▸ RECORDS TO PROCESS

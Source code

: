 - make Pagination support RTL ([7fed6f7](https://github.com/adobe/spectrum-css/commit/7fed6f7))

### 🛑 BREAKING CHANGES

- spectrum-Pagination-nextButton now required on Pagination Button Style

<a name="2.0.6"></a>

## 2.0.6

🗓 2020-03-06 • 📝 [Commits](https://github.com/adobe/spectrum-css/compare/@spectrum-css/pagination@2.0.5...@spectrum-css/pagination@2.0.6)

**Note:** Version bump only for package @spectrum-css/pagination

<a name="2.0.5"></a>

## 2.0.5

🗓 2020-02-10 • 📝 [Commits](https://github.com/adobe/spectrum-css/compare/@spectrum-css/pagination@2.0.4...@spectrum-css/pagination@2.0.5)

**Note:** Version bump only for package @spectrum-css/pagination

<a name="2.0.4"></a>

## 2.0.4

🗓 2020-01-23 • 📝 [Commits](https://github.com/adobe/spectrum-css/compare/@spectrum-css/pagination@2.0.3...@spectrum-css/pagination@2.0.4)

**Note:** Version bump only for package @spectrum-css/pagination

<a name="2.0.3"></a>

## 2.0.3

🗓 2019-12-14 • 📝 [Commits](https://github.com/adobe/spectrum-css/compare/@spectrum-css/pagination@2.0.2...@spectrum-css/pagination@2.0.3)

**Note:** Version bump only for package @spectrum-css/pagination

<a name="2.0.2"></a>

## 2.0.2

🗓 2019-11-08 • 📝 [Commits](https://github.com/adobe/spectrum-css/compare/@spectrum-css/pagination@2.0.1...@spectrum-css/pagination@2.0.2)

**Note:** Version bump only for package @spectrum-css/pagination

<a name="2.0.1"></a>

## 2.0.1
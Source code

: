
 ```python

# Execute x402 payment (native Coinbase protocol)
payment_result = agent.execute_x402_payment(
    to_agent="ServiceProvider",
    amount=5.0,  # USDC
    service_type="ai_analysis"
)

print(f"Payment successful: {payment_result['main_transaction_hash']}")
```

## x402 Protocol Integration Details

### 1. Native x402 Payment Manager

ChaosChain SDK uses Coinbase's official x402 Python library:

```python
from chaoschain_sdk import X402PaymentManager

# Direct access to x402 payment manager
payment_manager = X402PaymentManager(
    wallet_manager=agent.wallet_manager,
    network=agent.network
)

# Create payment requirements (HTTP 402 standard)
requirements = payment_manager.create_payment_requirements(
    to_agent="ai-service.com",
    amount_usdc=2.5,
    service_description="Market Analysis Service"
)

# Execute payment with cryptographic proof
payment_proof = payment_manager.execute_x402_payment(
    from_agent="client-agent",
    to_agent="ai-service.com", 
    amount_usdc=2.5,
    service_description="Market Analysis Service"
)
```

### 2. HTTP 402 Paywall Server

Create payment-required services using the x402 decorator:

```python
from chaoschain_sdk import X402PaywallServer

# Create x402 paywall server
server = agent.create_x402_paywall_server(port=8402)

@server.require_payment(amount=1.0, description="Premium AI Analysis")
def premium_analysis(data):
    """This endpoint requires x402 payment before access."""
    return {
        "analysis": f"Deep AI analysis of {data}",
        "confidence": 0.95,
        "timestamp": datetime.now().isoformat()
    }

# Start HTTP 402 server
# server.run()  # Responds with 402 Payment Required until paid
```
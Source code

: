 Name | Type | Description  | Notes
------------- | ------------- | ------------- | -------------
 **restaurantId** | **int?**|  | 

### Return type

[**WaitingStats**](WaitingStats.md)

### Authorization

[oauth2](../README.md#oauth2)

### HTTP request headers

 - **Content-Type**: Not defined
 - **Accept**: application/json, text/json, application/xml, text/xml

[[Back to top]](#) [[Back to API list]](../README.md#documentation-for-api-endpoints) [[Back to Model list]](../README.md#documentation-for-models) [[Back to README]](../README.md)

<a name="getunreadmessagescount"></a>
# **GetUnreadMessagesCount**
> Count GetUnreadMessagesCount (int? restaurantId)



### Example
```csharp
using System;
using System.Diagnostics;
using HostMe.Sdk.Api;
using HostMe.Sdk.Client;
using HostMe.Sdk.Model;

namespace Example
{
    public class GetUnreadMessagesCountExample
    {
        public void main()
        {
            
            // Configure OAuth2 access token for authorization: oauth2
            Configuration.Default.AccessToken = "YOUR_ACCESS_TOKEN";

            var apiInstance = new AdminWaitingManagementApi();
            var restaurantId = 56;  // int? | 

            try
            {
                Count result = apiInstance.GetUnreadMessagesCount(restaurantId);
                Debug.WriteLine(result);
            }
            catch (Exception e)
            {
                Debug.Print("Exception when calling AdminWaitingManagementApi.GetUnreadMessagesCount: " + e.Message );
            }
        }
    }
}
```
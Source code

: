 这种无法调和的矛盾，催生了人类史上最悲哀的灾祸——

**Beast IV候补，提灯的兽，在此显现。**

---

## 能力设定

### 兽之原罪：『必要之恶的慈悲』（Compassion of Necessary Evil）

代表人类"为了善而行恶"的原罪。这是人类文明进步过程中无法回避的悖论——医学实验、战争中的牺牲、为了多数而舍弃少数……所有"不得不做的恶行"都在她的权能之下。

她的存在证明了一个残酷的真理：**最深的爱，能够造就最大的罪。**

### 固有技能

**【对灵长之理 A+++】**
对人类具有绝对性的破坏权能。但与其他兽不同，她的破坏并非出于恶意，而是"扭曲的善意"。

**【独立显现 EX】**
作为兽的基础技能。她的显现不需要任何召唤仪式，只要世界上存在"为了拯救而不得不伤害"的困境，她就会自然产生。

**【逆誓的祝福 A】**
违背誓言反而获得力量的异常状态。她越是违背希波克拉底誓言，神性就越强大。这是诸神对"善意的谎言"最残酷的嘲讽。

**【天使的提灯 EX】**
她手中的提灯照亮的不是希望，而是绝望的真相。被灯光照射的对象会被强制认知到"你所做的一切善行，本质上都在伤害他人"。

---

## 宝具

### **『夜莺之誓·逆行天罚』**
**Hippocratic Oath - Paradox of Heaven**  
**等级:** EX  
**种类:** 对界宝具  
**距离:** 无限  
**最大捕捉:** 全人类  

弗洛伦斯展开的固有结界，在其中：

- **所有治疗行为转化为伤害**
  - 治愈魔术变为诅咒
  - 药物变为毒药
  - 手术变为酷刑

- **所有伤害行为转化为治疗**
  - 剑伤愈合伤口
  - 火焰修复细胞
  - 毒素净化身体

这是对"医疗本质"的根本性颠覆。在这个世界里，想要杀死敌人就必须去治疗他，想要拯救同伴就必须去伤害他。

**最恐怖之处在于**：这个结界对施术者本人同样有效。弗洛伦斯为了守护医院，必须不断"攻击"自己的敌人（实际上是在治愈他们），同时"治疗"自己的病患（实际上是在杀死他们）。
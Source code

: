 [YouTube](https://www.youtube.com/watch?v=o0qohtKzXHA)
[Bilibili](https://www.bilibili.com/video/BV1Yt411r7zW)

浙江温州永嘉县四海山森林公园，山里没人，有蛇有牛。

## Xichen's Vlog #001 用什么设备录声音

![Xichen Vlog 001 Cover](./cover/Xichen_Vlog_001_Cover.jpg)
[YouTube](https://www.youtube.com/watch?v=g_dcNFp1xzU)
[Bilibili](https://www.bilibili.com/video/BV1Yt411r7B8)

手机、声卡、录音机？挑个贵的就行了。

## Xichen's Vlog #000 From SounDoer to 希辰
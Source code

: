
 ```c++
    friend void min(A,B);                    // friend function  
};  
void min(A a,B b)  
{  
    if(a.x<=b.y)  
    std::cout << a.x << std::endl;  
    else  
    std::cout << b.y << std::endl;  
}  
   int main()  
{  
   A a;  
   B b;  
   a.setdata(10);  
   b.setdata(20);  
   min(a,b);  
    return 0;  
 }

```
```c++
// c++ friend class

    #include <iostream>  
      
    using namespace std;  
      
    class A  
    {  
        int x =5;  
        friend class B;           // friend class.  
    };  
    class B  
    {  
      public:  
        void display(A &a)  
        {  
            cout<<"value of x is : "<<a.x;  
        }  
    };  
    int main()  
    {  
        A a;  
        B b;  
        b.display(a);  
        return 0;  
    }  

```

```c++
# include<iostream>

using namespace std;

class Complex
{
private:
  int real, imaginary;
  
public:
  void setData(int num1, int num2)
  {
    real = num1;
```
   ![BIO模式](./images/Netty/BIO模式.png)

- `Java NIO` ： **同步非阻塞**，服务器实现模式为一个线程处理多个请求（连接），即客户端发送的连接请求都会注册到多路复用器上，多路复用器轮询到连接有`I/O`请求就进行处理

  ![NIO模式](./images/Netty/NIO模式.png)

▸ WHAT YOU SHOULD DO
Each line of the listing that contains the word "Model" must be copied.

▸ RESPONSE
[[Back to top]](#) [[Back to API list]](../README.md#documentation-for-api-endpoints) [[Back to Model list]](../README.md#documentation-for-models) [[Back to README]](../README.md)
using HostMe.Sdk.Model;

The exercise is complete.